▶ [Work order]:
Every entry below should be reproduced exactly, with all pictures left out.

───── Records for the exercise

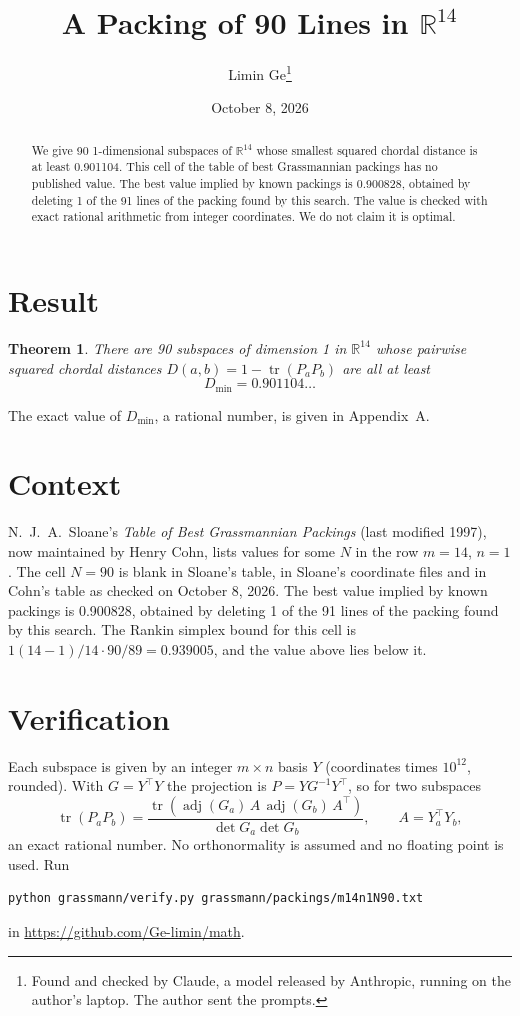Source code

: \documentclass[11pt,a4paper]{article}
\title{A Packing of 90 Lines in $\mathbb{R}^{14}$}
\author{Limin Ge\thanks{Found and checked by Claude, a model released by Anthropic, running on the author's laptop. The author sent the prompts.}}
\date{October 8, 2026}
\newtheorem*{theorem}{Theorem}
\begin{document}
\maketitle
\begin{abstract}
We give 90 1-dimensional subspaces of $\mathbb{R}^{14}$ whose smallest squared chordal distance is at least 0.901104. This cell of the table of best Grassmannian packings has no published value. The best value implied by known packings is 0.900828, obtained by deleting 1 of the 91 lines of the packing found by this search. The value is checked with exact rational arithmetic from integer coordinates. We do not claim it is optimal.
\end{abstract}

\section{Result}
\begin{theorem}
There are 90 subspaces of dimension 1 in $\mathbb{R}^{14}$ whose pairwise squared chordal distances $D(a,b) = 1 - \operatorname{tr}(P_aP_b)$ are all at least
\[ D_{\min} = 0.901104\ldots \]
\end{theorem}
The exact value of $D_{\min}$, a rational number, is given in Appendix~A.


\section{Context}
N.~J.~A.~Sloane's \emph{Table of Best Grassmannian Packings} (last modified 1997), now maintained by Henry Cohn, lists values for some $N$ in the row $m=14$, $n=1$. The cell $N=90$ is blank in Sloane's table, in Sloane's coordinate files and in Cohn's table as checked on October 8, 2026. The best value implied by known packings is 0.900828, obtained by deleting 1 of the 91 lines of the packing found by this search. The Rankin simplex bound for this cell is $1(14-1)/14\cdot 90/89 = 0.939005$, and the value above lies below it.


\section{Verification}
Each subspace is given by an integer $m\times n$ basis $Y$ (coordinates times $10^{12}$, rounded). With $G=Y^\top Y$ the projection is $P=YG^{-1}Y^\top$, so for two subspaces
\[ \operatorname{tr}(P_aP_b)=\frac{\operatorname{tr}(\operatorname{adj}(G_a)\,A\,\operatorname{adj}(G_b)\,A^\top)}{\det G_a\det G_b},\qquad A=Y_a^\top Y_b, \]
an exact rational number. No orthonormality is assumed and no floating point is used. Run
\begin{verbatim}
python grassmann/verify.py grassmann/packings/m14n1N90.txt
\end{verbatim}
in \url{https://github.com/Ge-limin/math}.
\end{document}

──────────

▶ [Problem solution]:
Source code

: \documentclass[11pt,a4paper]{article}
\title{A Packing of 90 Lines in $\mathbb{R}^{14}$}
\author{Limin Ge\thanks{Found and checked by Claude, a model released by Anthropic, running on the author's laptop. The author sent the prompts.}}
\date{October 8, 2026}
\newtheorem*{theorem}{Theorem}
\begin{document}
\maketitle
\begin{abstract}
We give 90 1-dimensional subspaces of $\mathbb{R}^{14}$ whose smallest squared chordal distance is at least 0.901104. This cell of the table of best Grassmannian packings has no published value. The best value implied by known packings is 0.900828, obtained by deleting 1 of the 91 lines of the packing found by this search. The value is checked with exact rational arithmetic from integer coordinates. We do not claim it is optimal.
\end{abstract}

\section{Result}
\begin{theorem}
There are 90 subspaces of dimension 1 in $\mathbb{R}^{14}$ whose pairwise squared chordal distances $D(a,b) = 1 - \operatorname{tr}(P_aP_b)$ are all at least
\[ D_{\min} = 0.901104\ldots \]
\end{theorem}
The exact value of $D_{\min}$, a rational number, is given in Appendix~A.


\section{Context}
N.~J.~A.~Sloane's \emph{Table of Best Grassmannian Packings} (last modified 1997), now maintained by Henry Cohn, lists values for some $N$ in the row $m=14$, $n=1$. The cell $N=90$ is blank in Sloane's table, in Sloane's coordinate files and in Cohn's table as checked on October 8, 2026. The best value implied by known packings is 0.900828, obtained by deleting 1 of the 91 lines of the packing found by this search. The Rankin simplex bound for this cell is $1(14-1)/14\cdot 90/89 = 0.939005$, and the value above lies below it.


\section{Verification}
Each subspace is given by an integer $m\times n$ basis $Y$ (coordinates times $10^{12}$, rounded). With $G=Y^\top Y$ the projection is $P=YG^{-1}Y^\top$, so for two subspaces
\[ \operatorname{tr}(P_aP_b)=\frac{\operatorname{tr}(\operatorname{adj}(G_a)\,A\,\operatorname{adj}(G_b)\,A^\top)}{\det G_a\det G_b},\qquad A=Y_a^\top Y_b, \]
an exact rational number. No orthonormality is assumed and no floating point is used. Run
\begin{verbatim}
python grassmann/verify.py grassmann/packings/m14n1N90.txt
\end{verbatim}
in \url{https://github.com/Ge-limin/math}.
\end{document}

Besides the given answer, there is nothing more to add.